Orneta estaba absorta en el relato, y devolvió la mano al antebrazo de su invitado a la vez que se aproximaba más a él.

—¿De modo que piensas que Él realmente se preocupa por nosotros? ¿Y que por lo tanto nos habla de algún modo?

—Sí, mediante las profecías.

Un silencio sepulcral flotó en la habitación.

—¿La profecía es el Creador hablándonos?

—En cierto modo. —La lengua del abad asomó para humedecerle los labios, y a continuación este se inclinó hacia Orneta—. El Creador creó todas las cosas. Creó la vida misma. ¿No te parece que debería tener un interés en lo que ha creado?

—Sí, pero has dicho que no nos habla.

—No directamente, no de manera individual, pero sí que nos habla en cierto sentido.
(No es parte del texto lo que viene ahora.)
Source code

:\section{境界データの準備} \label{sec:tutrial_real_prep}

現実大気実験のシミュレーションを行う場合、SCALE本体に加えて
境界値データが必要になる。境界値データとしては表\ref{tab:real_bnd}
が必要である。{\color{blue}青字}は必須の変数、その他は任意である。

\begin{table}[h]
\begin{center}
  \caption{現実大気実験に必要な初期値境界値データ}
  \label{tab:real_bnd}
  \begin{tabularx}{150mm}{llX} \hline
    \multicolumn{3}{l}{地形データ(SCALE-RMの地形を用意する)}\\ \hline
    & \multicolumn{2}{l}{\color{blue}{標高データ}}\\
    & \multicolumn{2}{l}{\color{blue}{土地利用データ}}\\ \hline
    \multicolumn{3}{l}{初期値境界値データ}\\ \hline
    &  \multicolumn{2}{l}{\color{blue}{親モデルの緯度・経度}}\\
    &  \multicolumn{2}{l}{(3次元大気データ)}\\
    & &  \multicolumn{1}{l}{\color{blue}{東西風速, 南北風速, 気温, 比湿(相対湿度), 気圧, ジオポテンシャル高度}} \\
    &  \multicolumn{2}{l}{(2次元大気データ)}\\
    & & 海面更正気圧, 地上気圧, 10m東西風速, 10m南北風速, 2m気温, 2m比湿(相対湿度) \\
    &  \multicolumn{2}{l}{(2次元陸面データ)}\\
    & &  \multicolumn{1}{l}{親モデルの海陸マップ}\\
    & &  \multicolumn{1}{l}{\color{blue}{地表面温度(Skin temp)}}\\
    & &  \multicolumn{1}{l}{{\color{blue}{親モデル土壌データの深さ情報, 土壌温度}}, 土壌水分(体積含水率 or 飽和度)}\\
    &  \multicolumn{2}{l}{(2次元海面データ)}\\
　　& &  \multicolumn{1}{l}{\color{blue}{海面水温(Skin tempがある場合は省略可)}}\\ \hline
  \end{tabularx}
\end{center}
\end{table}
Creó vida, y también dio a algunos el don… la magia… como una vía para que la humanidad lo oyera. Él lo sabe todo… todo lo que ha sucedido y todo lo que sucederá. A través del don de la magia que dio a la humanidad, nos da las profecías como una ayuda para guiarnos.
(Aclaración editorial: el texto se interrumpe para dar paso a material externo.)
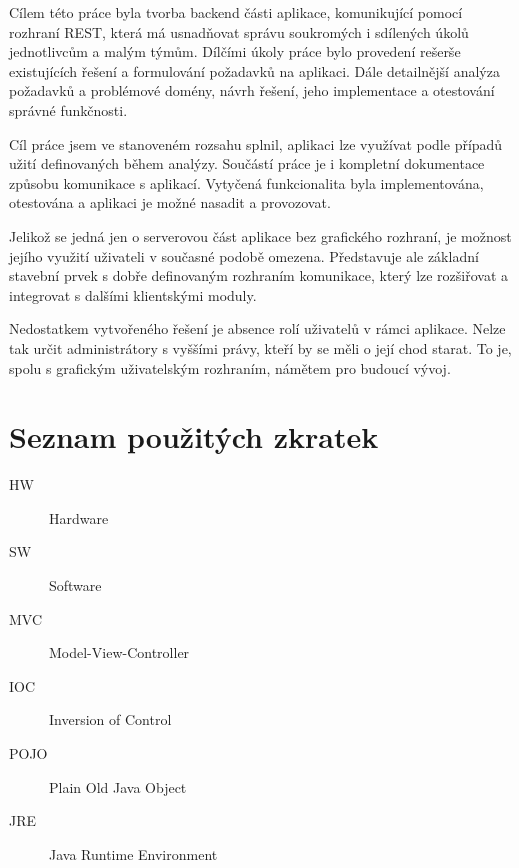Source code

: \documentclass[thesis=B,czech]{FITthesis}[2012/06/26]
\begin{document}
\begin{conclusion}
	Cílem této práce byla tvorba backend části aplikace, komunikující pomocí rozhraní REST, která má usnadňovat správu soukromých i sdílených úkolů jednotlivcům a malým týmům. Dílčími úkoly práce bylo provedení rešerše existujících řešení a formulování požadavků na aplikaci. Dále detailnější analýza požadavků a problémové domény, návrh řešení, jeho implementace a otestování správné funkčnosti.
	
	Cíl práce jsem ve stanoveném rozsahu splnil, aplikaci lze využívat podle případů užití definovaných během analýzy. Součástí práce je i kompletní dokumentace způsobu komunikace s aplikací. Vytyčená funkcionalita byla implementována, otestována a aplikaci je možné nasadit a provozovat.
	
	Jelikož se jedná jen o serverovou část aplikace bez grafického rozhraní, je možnost jejího využití uživateli v současné podobě omezena. Představuje ale základní stavební prvek s dobře definovaným rozhraním komunikace, který lze rozšiřovat a integrovat s dalšími klientskými moduly.
	
	Nedostatkem vytvořeného řešení je absence rolí uživatelů v rámci aplikace. Nelze tak určit administrátory s vyššími právy, kteří by se měli o její chod starat. To je, spolu s grafickým uživatelským rozhraním, námětem pro budoucí vývoj.
	
	
	 
	 
\end{conclusion}

















\appendix

\chapter{Seznam použitých zkratek}
\begin{description}
	\item[HW] Hardware
	\item[SW] Software
	\item[MVC] Model-View-Controller
	\item[IOC] Inversion of Control
	\item[POJO] Plain Old Java Object
	\item[JRE] Java Runtime Environment
\end{description}
\end{document}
Ella volvió a beber mientras lo meditaba. Tras un momento, su mirada regresó a él.

—Entonces ¿por qué no quieren lord Rahl y la Madre Confesora que conozcamos las profecías que el Creador en persona nos ha entregado para que nos sirvan de guía? Al fin y al cabo, los dos poseen el don.

Ludwig la miró enarcando una ceja.

—¿Por qué será?

Ella frunció aún más el entrecejo.

—¿Qué estás insinuando?

Él estudió su rostro un instante: realmente era una mujer atractiva. Un poco delgada, pero muy cautivadora, en realidad.

—Orneta, ¿quién tendría un interés en que no conociéramos las palabras de orientación que el Creador ha dado a la humanidad para ayudarnos a evitar peligros en nuestras vidas? ¿Esa orientación para que podamos vivir?

La mujer clavó la mirada a lo lejos un momento, reflexionando. La comprensión se abrió paso en su rostro. Volvió la mirada, con los ojos abiertos de par en par.

—El Custodio del inframundo… —musitó.